L’AQPF regroupe des membres du primaire à l’université. «À l’époque où on dit que la langue, c’est important, je trouve ça inquiétant. Ça ne me console pas de me faire dire que c’est comme ça partout», dit-elle en citant les propos du sous-ministre adjoint qui lui a annoncé la mauvaise nouvelle pour le financement.

L’organisme a aussi vu le nombre de participants à son congrès diminuer de façon importante au fil des ans. «C’est un congrès très important pour la formation continue. Les professeurs qui repartent aujourd’hui peuvent appliquer certaines choses dans leurs classes lundi», illustre-t-elle. Faute de moyens, des employés de commissions scolaires ont dû annuler leur participation.

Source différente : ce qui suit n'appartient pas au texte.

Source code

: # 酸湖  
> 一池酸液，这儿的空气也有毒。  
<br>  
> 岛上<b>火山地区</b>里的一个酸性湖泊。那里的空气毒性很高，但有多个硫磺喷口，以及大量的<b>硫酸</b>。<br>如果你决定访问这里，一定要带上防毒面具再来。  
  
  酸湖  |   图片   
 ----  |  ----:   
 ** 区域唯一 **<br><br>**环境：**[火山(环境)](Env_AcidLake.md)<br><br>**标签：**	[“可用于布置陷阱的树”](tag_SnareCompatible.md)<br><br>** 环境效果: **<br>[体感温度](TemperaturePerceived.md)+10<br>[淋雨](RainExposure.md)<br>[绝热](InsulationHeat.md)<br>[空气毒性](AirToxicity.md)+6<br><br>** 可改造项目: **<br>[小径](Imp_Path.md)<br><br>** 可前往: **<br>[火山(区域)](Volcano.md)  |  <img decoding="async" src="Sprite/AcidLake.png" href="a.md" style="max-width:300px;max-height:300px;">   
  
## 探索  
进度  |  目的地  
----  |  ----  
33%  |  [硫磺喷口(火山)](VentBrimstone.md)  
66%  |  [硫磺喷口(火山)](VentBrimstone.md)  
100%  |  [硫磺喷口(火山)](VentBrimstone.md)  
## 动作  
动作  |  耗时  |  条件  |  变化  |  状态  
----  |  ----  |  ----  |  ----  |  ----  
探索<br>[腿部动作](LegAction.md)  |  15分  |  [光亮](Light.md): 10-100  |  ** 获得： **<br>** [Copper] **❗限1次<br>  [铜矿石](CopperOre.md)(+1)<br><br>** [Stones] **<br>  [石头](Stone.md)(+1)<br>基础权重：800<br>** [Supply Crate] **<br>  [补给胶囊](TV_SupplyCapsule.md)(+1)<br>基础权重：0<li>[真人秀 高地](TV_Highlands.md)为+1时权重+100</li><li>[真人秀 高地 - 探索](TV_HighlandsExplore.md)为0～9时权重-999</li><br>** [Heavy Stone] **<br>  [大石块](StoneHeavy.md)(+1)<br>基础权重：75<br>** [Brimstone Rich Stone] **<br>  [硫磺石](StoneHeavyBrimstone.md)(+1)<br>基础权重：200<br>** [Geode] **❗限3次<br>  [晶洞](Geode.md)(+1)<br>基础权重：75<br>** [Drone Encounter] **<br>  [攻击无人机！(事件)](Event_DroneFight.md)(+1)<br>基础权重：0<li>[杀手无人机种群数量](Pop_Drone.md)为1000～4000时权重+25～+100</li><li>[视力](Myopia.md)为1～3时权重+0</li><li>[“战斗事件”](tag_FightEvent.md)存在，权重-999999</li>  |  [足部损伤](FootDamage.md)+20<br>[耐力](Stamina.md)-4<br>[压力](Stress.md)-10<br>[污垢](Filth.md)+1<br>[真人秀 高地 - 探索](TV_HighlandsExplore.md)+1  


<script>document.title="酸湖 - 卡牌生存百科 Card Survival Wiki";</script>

Suzanne Richard, qui est aussi chargée de cours à l’Université de Sherbrooke, n’est pas tendre envers le ministre de l’Éducation, Yves Bolduc. Au cours des dernières semaines, les commissions scolaires ont dû faire des choix difficiles en raison des efforts budgétaires demandés par Québec, parmi des mesures ciblées par le ministère de l’Éducation. Or, lorsque les organisations sabraient à un endroit et que le choix suscitait un tollé, on demandait ensuite aux commissions scolaires et aux écoles de ne pas couper dans cette mesure. Ça a été le cas notamment pour l’achat de livres, l’aide aux devoirs… «On ne peut pas dire une chose et son contraire… J’ai des amis directeurs d’école, ils s’arrachent les cheveux.»

«Comment se fait-il qu’on mette un médecin à la tête du ministère de l’Éducation?» lance-t-elle.

«À long terme, on est en train d’en prendre plein la gueule – excusez-moi l’expression – au chapitre des mesures sociales. Si on regarde la petite enfance, ce sera un vrai désastre. On sait qu’il aurait fallu investir…», estime Julie Myre Bisaillon, qui s’intéresse entre autres à l’éveil à la lecture et l’écriture pendant la petite enfance.

«Socialement, le Québec ne fait pas les bons choix à l’heure actuelle. On sait que l’accès aux livres est un enjeu majeur en éducation. Les études sont claires : plus une population est lettrée, plus elle est en santé.»

Le couperet ne cesse de s’abattre alors qu’un rapport de l’OCDE démontrait récemment qu’un Québécois sur cinq est analphabète. «On est l’avant-dernière province au Canada en termes d’alphabétisation. C’est là où il faut investir», indique Mme Myre Bisaillon. Plusieurs initiatives ont été mises en place, ces dernières années, afin de lutter contre le décrochage scolaire, qui était particulièrement élevé en Estrie.